§ **ABOUT THIS TASK**
Scan the listing below for "Criar", then report every line that has it.
_ _ _ _ _ _ _
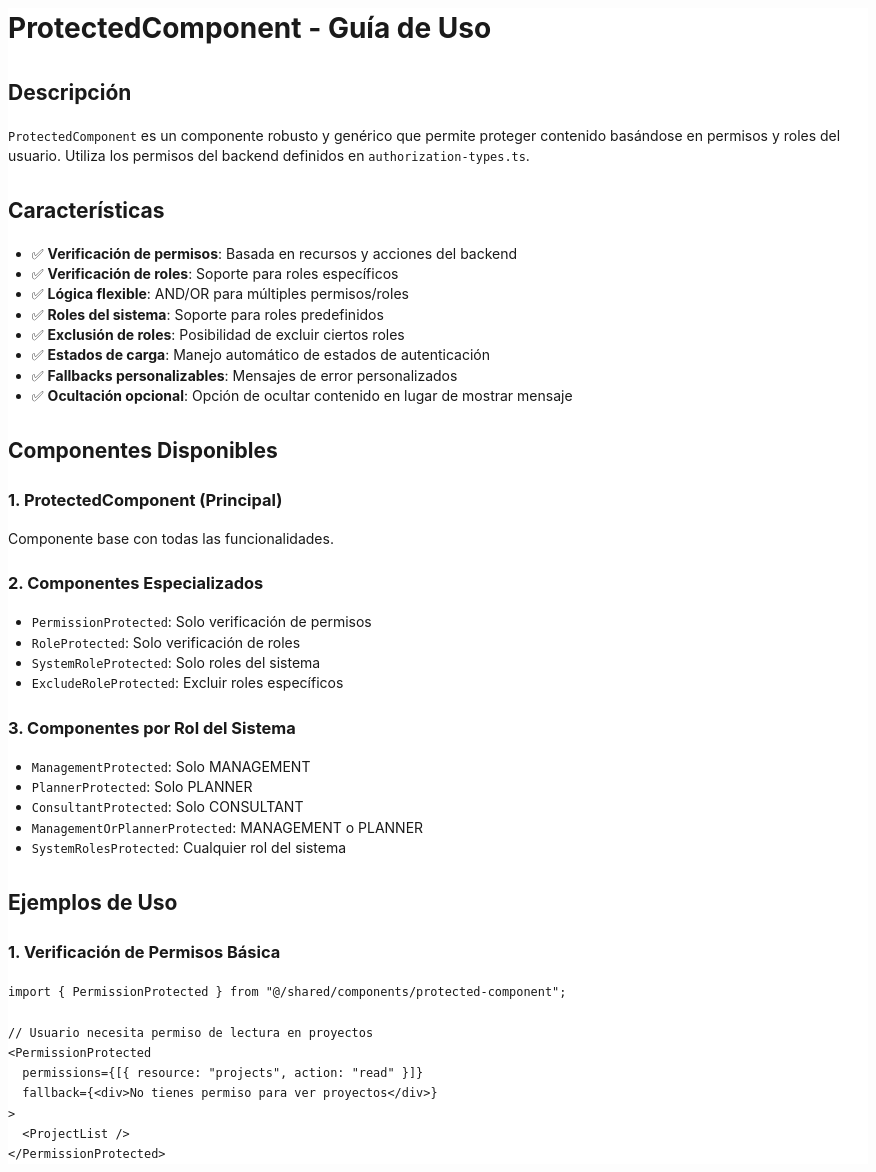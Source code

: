 # ProtectedComponent - Guía de Uso

## Descripción

`ProtectedComponent` es un componente robusto y genérico que permite proteger contenido basándose en permisos y roles del usuario. Utiliza los permisos del backend definidos en `authorization-types.ts`.

## Características

- ✅ **Verificación de permisos**: Basada en recursos y acciones del backend
- ✅ **Verificación de roles**: Soporte para roles específicos
- ✅ **Lógica flexible**: AND/OR para múltiples permisos/roles
- ✅ **Roles del sistema**: Soporte para roles predefinidos
- ✅ **Exclusión de roles**: Posibilidad de excluir ciertos roles
- ✅ **Estados de carga**: Manejo automático de estados de autenticación
- ✅ **Fallbacks personalizables**: Mensajes de error personalizados
- ✅ **Ocultación opcional**: Opción de ocultar contenido en lugar de mostrar mensaje

## Componentes Disponibles

### 1. ProtectedComponent (Principal)
Componente base con todas las funcionalidades.

### 2. Componentes Especializados
- `PermissionProtected`: Solo verificación de permisos
- `RoleProtected`: Solo verificación de roles
- `SystemRoleProtected`: Solo roles del sistema
- `ExcludeRoleProtected`: Excluir roles específicos

### 3. Componentes por Rol del Sistema
- `ManagementProtected`: Solo MANAGEMENT
- `PlannerProtected`: Solo PLANNER
- `ConsultantProtected`: Solo CONSULTANT
- `ManagementOrPlannerProtected`: MANAGEMENT o PLANNER
- `SystemRolesProtected`: Cualquier rol del sistema

## Ejemplos de Uso

### 1. Verificación de Permisos Básica

```tsx
import { PermissionProtected } from "@/shared/components/protected-component";

// Usuario necesita permiso de lectura en proyectos
<PermissionProtected
  permissions={[{ resource: "projects", action: "read" }]}
  fallback={<div>No tienes permiso para ver proyectos</div>}
>
  <ProjectList />
</PermissionProtected>
```
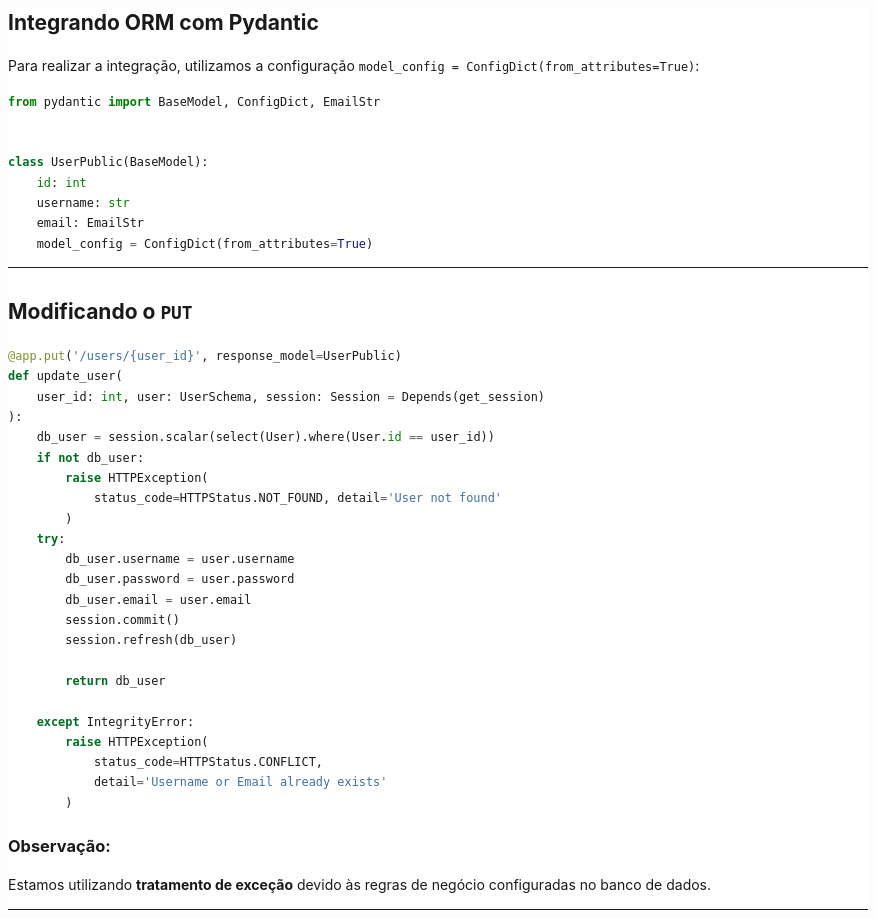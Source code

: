 
## Integrando ORM com Pydantic

Para realizar a integração, utilizamos a configuração `model_config = ConfigDict(from_attributes=True)`:

```python
from pydantic import BaseModel, ConfigDict, EmailStr


class UserPublic(BaseModel):
    id: int
    username: str
    email: EmailStr
    model_config = ConfigDict(from_attributes=True)
```

---

## Modificando o `PUT`

```python
@app.put('/users/{user_id}', response_model=UserPublic)
def update_user(
    user_id: int, user: UserSchema, session: Session = Depends(get_session)
):
    db_user = session.scalar(select(User).where(User.id == user_id))
    if not db_user:
        raise HTTPException(
            status_code=HTTPStatus.NOT_FOUND, detail='User not found'
        )
    try:
        db_user.username = user.username
        db_user.password = user.password
        db_user.email = user.email
        session.commit()
        session.refresh(db_user)

        return db_user

    except IntegrityError:
        raise HTTPException(
            status_code=HTTPStatus.CONFLICT,
            detail='Username or Email already exists'
        )
```

### Observação:

Estamos utilizando **tratamento de exceção** devido às regras de negócio configuradas no banco de dados.

---
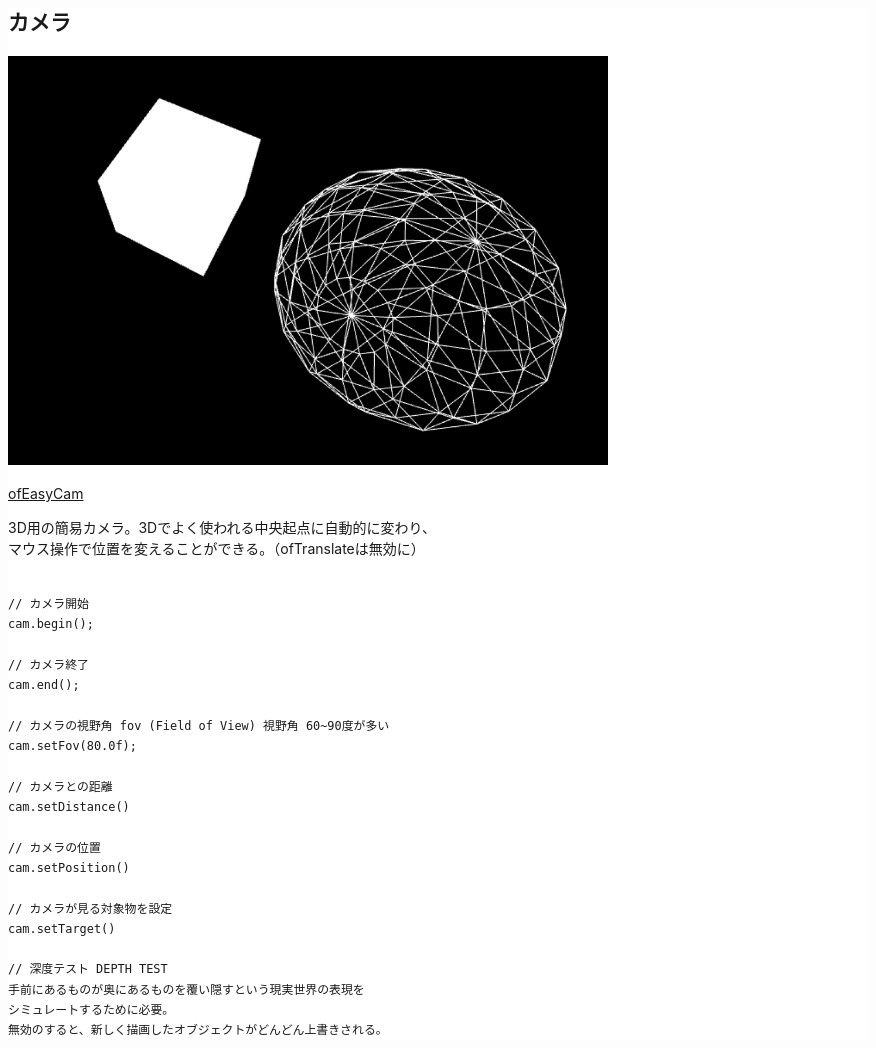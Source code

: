 


## カメラ
<img src="images/easycam.png" width="600px">

[ofEasyCam](http://openframeworks.jp/documentation/3d/ofEasyCam.html)

3D用の簡易カメラ。3Dでよく使われる中央起点に自動的に変わり、  
マウス操作で位置を変えることができる。（ofTranslateは無効に）

```

// カメラ開始
cam.begin();

// カメラ終了
cam.end();

// カメラの視野角 fov (Field of View) 視野角 60~90度が多い
cam.setFov(80.0f);

// カメラとの距離
cam.setDistance()

// カメラの位置
cam.setPosition()

// カメラが見る対象物を設定
cam.setTarget()

// 深度テスト DEPTH TEST
手前にあるものが奥にあるものを覆い隠すという現実世界の表現を 
シミュレートするために必要。 
無効のすると、新しく描画したオブジェクトがどんどん上書きされる。

```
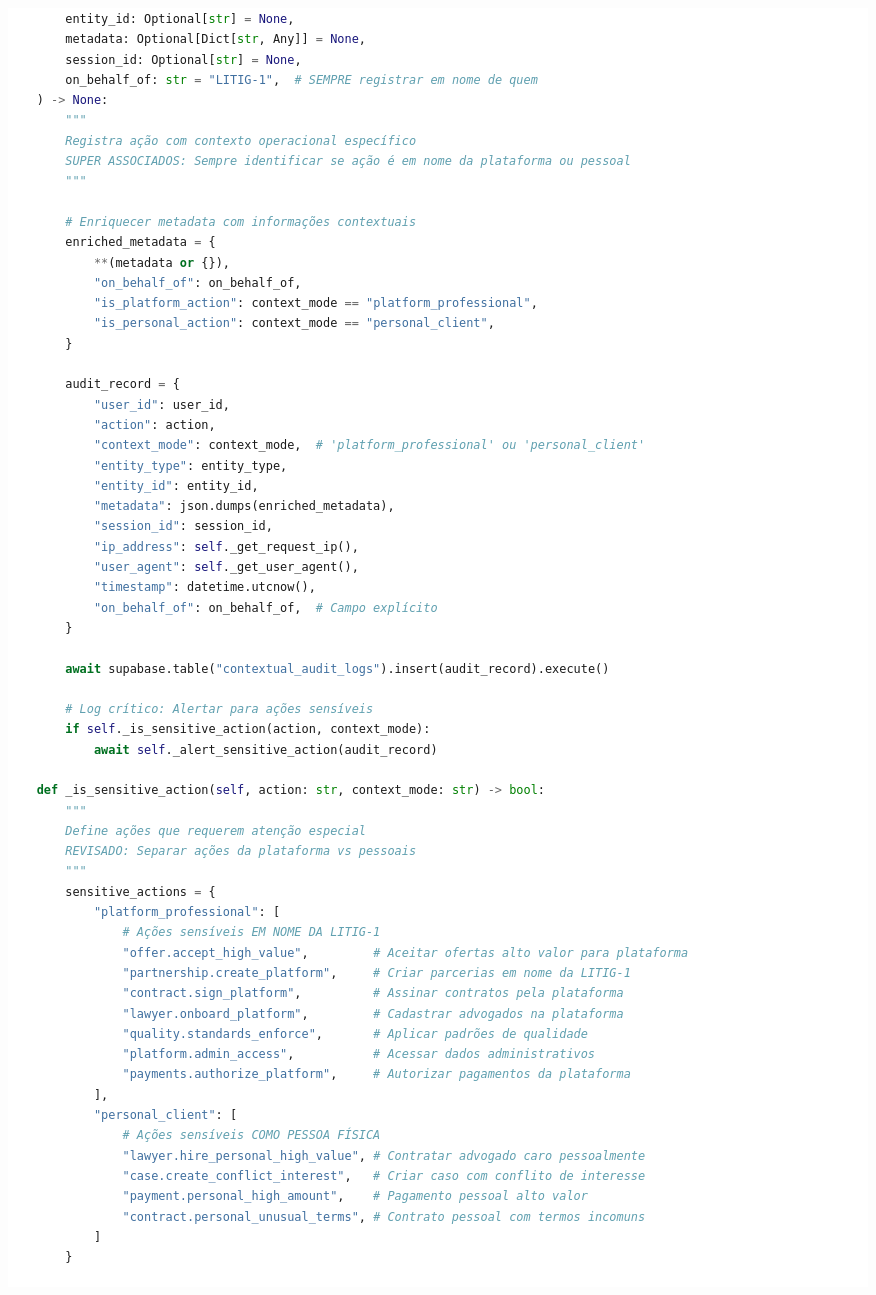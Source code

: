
 ```python
        entity_id: Optional[str] = None,
        metadata: Optional[Dict[str, Any]] = None,
        session_id: Optional[str] = None,
        on_behalf_of: str = "LITIG-1",  # SEMPRE registrar em nome de quem
    ) -> None:
        """
        Registra ação com contexto operacional específico
        SUPER ASSOCIADOS: Sempre identificar se ação é em nome da plataforma ou pessoal
        """
        
        # Enriquecer metadata com informações contextuais
        enriched_metadata = {
            **(metadata or {}),
            "on_behalf_of": on_behalf_of,
            "is_platform_action": context_mode == "platform_professional",
            "is_personal_action": context_mode == "personal_client",
        }
        
        audit_record = {
            "user_id": user_id,
            "action": action,
            "context_mode": context_mode,  # 'platform_professional' ou 'personal_client'
            "entity_type": entity_type,
            "entity_id": entity_id,
            "metadata": json.dumps(enriched_metadata),
            "session_id": session_id,
            "ip_address": self._get_request_ip(),
            "user_agent": self._get_user_agent(),
            "timestamp": datetime.utcnow(),
            "on_behalf_of": on_behalf_of,  # Campo explícito
        }
        
        await supabase.table("contextual_audit_logs").insert(audit_record).execute()
        
        # Log crítico: Alertar para ações sensíveis
        if self._is_sensitive_action(action, context_mode):
            await self._alert_sensitive_action(audit_record)
    
    def _is_sensitive_action(self, action: str, context_mode: str) -> bool:
        """
        Define ações que requerem atenção especial
        REVISADO: Separar ações da plataforma vs pessoais
        """
        sensitive_actions = {
            "platform_professional": [
                # Ações sensíveis EM NOME DA LITIG-1
                "offer.accept_high_value",         # Aceitar ofertas alto valor para plataforma
                "partnership.create_platform",     # Criar parcerias em nome da LITIG-1
                "contract.sign_platform",          # Assinar contratos pela plataforma
                "lawyer.onboard_platform",         # Cadastrar advogados na plataforma
                "quality.standards_enforce",       # Aplicar padrões de qualidade
                "platform.admin_access",           # Acessar dados administrativos
                "payments.authorize_platform",     # Autorizar pagamentos da plataforma
            ],
            "personal_client": [
                # Ações sensíveis COMO PESSOA FÍSICA
                "lawyer.hire_personal_high_value", # Contratar advogado caro pessoalmente
                "case.create_conflict_interest",   # Criar caso com conflito de interesse
                "payment.personal_high_amount",    # Pagamento pessoal alto valor
                "contract.personal_unusual_terms", # Contrato pessoal com termos incomuns
            ]
        }
        
```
_ _ _ _ _ _ _
§ **RESPONSE BELOW**
                "partnership.create_platform",     # Criar parcerias em nome da LITIG-1
                "case.create_conflict_interest",   # Criar caso com conflito de interesse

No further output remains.